The problem is that it retried 50 times without success.
[16/Jun/2015:10:18:34 -0400] NSMMReplicationPlugin - changelog program -
_cl5WriteOperationTxn: retry (49) the transaction
(csn=55802fcf000300040000) failed (rc=-30993 (BDB0068 DB_LOCK_DEADLOCK:
Locker killed to resolve a deadlock))
[16/Jun/2015:10:18:34 -0400] NSMMReplicationPlugin - changelog program -
_cl5WriteOperationTxn: failed to write entry with csn
(55802fcf000300040000); db error - -30993 BDB0068 DB_LOCK_DEADLOCK:
Locker killed to resolve a deadlock
[16/Jun/2015:10:18:34 -0400] NSMMReplicationPlugin -
write_changelog_and_ruv: can't add a change for
uid=onmaster,cn=users,cn=accounts,dc=bagam,dc=net (uniqid:
b8242e18-143111e5-b1d0d0c3-ae5854ff, optype: 32) to changelog csn
55802fcf000300040000
[16/Jun/2015:10:18:34 -0400] - SLAPI_PLUGIN_BE_TXN_POST_DELETE_FN plugin
returned error code but did not set SLAPI_RESULT_CODE
The MAIN issue here is that replica2 successfully applied others updates
after 55802fcf000300040000 from the same replica (e.g
csn=55802fcf000400040000)
I do not know if master was able to detect this failure and to replay
this update. but I am afraid it did not !!

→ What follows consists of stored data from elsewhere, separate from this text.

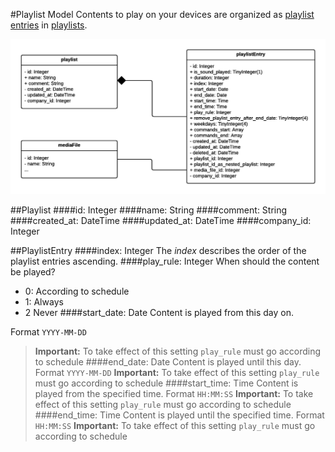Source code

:#Playlist Model
Contents to play on your devices are organized as [playlist entries](#playlistentry) in [playlists](#playlist).

![playlist model class diagram](./images/playlist.png)

##Playlist
####id: Integer
####name: String
####comment: String
####created_at: DateTime
####updated_at: DateTime
####company_id: Integer

##PlaylistEntry
####index: Integer
The *index* describes the order of the playlist entries ascending.
####play_rule: Integer
When should the content be played?
- 0: According to schedule
- 1: Always
- 2 Never
####start_date: Date
Content is played from this day on.

Format `YYYY-MM-DD`
>**Important:** To take effect of this setting `play_rule` must go according to schedule
####end_date: Date
Content is played until this day. Format `YYYY-MM-DD`
>**Important:** To take effect of this setting `play_rule` must go according to schedule
####start_time: Time
Content is played from the specified time. Format `HH:MM:SS`
>**Important:** To take effect of this setting `play_rule` must go according to schedule
####end_time: Time
Content is played until the specified time. Format `HH:MM:SS`
>**Important:** To take effect of this setting `play_rule` must go according to schedule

It is looking like you hit https://fedorahosted.org/389/ticket/47788
Is it possible to access your VM ?
[16/Jun/2015:10:18:27 -0400] conn=8 op=6 DEL
dn="uid=onmaster,cn=users,cn=accounts,dc=bagam,dc=net"

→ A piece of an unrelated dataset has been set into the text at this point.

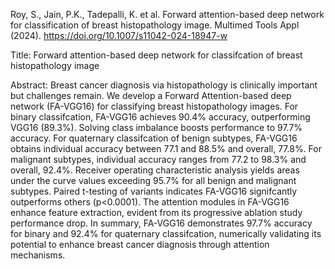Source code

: 

Roy, S., Jain, P.K., Tadepalli, K. et al. Forward attention-based deep network for classification of breast histopathology image. Multimed Tools Appl (2024). https://doi.org/10.1007/s11042-024-18947-w

Title:  Forward attention-based deep network for classifcation of breast histopathology image 

Abstract: Breast cancer diagnosis via histopathology is clinically important but challenges remain. We develop a Forward Attention-based deep network (FA-VGG16) for classifying breast histopathology images. For binary classifcation, FA-VGG16 achieves 90.4% accuracy, outperforming VGG16 (89.3%). Solving class imbalance boosts performance to 97.7% accuracy. For quaternary classifcation of benign subtypes, FA-VGG16 obtains individual accuracy between 77.1 and 88.5% and overall, 77.8%. For malignant subtypes, individual accuracy ranges from 77.2 to 98.3% and overall, 92.4%. Receiver operating characteristic analysis yields areas under the curve values exceeding 95.7% for all benign and malignant subtypes. Paired t-testing of variants indicates FA-VGG16 signifcantly outperforms others (p<0.0001). The attention modules in FA-VGG16 enhance feature extraction, evident from its progressive ablation study performance drop. In summary, FA-VGG16 demonstrates 97.7% accuracy for binary and 92.4% for quaternary classifcation, numerically validating its potential to enhance breast cancer diagnosis through attention mechanisms.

[16/Jun/2015:10:18:35 -0400] conn=8 op=6 RESULT err=1 tag=107 nentries=0
etime=8 csn=55802fcf000300040000
[16/Jun/2015:10:18:35 -0400] conn=8 op=7 MOD
dn="cn=ipausers,cn=groups,cn=accounts,dc=bagam,dc=net"
[16/Jun/2015:10:18:36 -0400] conn=8 op=7 RESULT err=0 tag=103 nentries=0
etime=1 csn=55802fcf000400040000
[16/Jun/2015:10:18:36 -0400] conn=8 op=8 DEL
dn="cn=onmaster,cn=groups,cn=accounts,dc=bagam,dc=net"

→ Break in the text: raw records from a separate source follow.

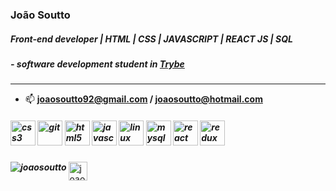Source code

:### João Soutto
##### _Front-end developer | HTML | CSS | JAVASCRIPT | REACT JS | SQL_
##### - software development student in [Trybe](https://www.betrybe.com/)
---

- 📫 **joaosoutto92@gmail.com / joaosoutto@hotmail.com**




<h5 align="left"><img src="https://devicons.github.io/devicon/devicon.git/icons/css3/css3-original-wordmark.svg" alt="css3" width="40" height="40"/>     <img src="https://www.vectorlogo.zone/logos/git-scm/git-scm-icon.svg" alt="git" width="40" height="40"/>     <img src="https://devicons.github.io/devicon/devicon.git/icons/html5/html5-original-wordmark.svg" alt="html5" width="40" height="40"/>     <img src="https://devicons.github.io/devicon/devicon.git/icons/javascript/javascript-original.svg" alt="javascript" width="40" height="40"/>     <img src="https://devicons.github.io/devicon/devicon.git/icons/linux/linux-original.svg" alt="linux" width="40" height="40"/>     <img src="https://devicons.github.io/devicon/devicon.git/icons/mysql/mysql-original-wordmark.svg" alt="mysql" width="40" height="40"/>     <img src="https://devicons.github.io/devicon/devicon.git/icons/react/react-original-wordmark.svg" alt="react" width="40" height="40"/>     <img src="https://devicons.github.io/devicon/devicon.git/icons/redux/redux-original.svg" alt="redux" width="40" height="40"/></h5><h5><img align="left" src="https://github-readme-stats.vercel.app/api/top-langs/?username=joaosoutto&layout=compact&hide=html" alt="joaosoutto" /></h5>


<a href="https://linkedin.com/in/joaosoutto" target="blank"><img align="center" src="https://cdn.jsdelivr.net/npm/simple-icons@3.0.1/icons/linkedin.svg" alt="joaosoutto" height="30" width="30" /></a>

[16/Jun/2015:10:18:37 -0400] conn=8 op=8 RESULT err=0 tag=107 nentries=0
etime=1 csn=55802fcf000700040000
[16/Jun/2015:10:18:37 -0400] conn=8 op=9 MOD
dn="cn=ipausers,cn=groups,cn=accounts,dc=bagam,dc=net"
[16/Jun/2015:10:18:37 -0400] conn=8 op=9 RESULT err=0 tag=103 nentries=0
etime=0 csn=55802fd0000000060000
On 06/16/2015 04:49 PM, Oleg Fayans wrote:
> Hi all,
>
> I've bumped into a strange problem with only a part of changes
> implemented on master during replica outage get replicated after
> replica recovery.
>
> Namely: when I delete an existing user on the master while the node is
> offline, these changes do not get to the node when it's back online.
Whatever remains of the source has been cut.